After the first reported death from COVID-19 of a detainee in ICE custody in California, immigration advocates fear there will be many more.
Almost half of the detainees tested for COVID-19 in ICE detention centers in the U.S. have the potentially fatal virus — 705 positives out of 1,460 tests.
The 48-percent positive rate is well above the desired 10 percent rate recommended by the World Health Organization. Higher positive results could mean that only the most symptomatic people in a particular community are being tested, and others in that community could have the virus.
Advocates for detainees in the Buffalo Federal Detention Facility in Batavia, NY, are especially worried. The center has the third-highest number of infected detainees in the country — 49 — according to Immigration and Customs Enforcement data as of May 6.
U.S. Sen. Kirsten Gillibrand, D-NY, and Rep. Brian Higgins, who represents the Buffalo area’s 26th Congressional district, have called for increased federal scrutiny of the Batavia facility. “Ensuring released detainees have proper shelter and support is important, especially during the ongoing public health emergency,” Rep. Higgins wrote in a letter to the directors of ICE and the Executive Office for Immigration Review.

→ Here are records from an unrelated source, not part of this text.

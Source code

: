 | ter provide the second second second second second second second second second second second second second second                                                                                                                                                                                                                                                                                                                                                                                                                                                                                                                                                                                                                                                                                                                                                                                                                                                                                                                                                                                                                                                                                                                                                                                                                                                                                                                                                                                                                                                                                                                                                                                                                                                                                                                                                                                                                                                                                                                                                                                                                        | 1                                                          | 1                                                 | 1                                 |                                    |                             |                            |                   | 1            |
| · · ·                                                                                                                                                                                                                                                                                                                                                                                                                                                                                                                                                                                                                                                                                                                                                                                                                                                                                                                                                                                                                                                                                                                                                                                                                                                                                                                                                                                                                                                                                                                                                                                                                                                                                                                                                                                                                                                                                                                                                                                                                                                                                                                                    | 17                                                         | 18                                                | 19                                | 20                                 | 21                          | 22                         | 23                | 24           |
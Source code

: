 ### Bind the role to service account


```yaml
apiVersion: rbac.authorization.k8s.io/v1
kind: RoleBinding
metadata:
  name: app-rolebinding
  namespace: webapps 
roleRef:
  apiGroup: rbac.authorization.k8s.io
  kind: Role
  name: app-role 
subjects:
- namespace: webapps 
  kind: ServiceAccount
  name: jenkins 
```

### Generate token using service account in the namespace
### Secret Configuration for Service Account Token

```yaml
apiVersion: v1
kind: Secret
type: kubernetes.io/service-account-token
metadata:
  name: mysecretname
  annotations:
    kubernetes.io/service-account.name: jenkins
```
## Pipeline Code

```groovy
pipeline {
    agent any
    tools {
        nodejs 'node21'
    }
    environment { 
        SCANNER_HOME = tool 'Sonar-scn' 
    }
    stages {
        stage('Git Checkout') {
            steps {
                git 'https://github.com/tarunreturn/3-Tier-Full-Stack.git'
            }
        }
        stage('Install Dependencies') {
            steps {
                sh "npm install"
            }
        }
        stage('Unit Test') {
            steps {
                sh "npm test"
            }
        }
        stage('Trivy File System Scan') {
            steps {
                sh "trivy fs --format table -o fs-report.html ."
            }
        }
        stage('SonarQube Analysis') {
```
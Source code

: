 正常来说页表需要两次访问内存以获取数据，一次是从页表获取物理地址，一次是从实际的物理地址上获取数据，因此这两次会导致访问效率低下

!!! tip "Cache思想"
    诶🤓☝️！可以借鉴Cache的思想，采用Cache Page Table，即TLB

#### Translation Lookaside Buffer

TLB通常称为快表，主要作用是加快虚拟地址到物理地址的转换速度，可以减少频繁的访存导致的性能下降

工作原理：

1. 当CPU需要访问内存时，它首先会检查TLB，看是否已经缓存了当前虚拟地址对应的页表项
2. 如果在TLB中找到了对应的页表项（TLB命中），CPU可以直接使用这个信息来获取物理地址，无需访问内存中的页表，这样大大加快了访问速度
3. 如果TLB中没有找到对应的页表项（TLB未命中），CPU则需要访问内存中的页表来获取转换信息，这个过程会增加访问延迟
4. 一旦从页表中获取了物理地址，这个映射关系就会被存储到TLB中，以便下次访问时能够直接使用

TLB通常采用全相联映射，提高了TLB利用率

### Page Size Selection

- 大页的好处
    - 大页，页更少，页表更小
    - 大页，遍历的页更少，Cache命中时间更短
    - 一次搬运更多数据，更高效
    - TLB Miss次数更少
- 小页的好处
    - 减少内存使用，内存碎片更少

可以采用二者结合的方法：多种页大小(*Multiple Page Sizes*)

The coronavirus has killed more than 73,000 people in the United States since February. A detainee in Otay Mesa Detention Center in San Diego died of COVID May 6 after being hospitalized for more than a week.
An ICE spokesman I talked with last week said some “medically vulnerable” detainees have been released from Batavia, but did not say how many. One detainee with chest pain was taken to an area hospital in late April, was tested for COVID-19 and brought back to detention. Those test results are pending.
The number of confirmed cases at Batavia has not changed in a week, according to ICE data. The center has a capacity of about 650, but reportedly is less than 70 percent full.
Justice for Migrant Families, a Buffalo-based immigrant advocacy group, has called for the release of detainees in Batavia.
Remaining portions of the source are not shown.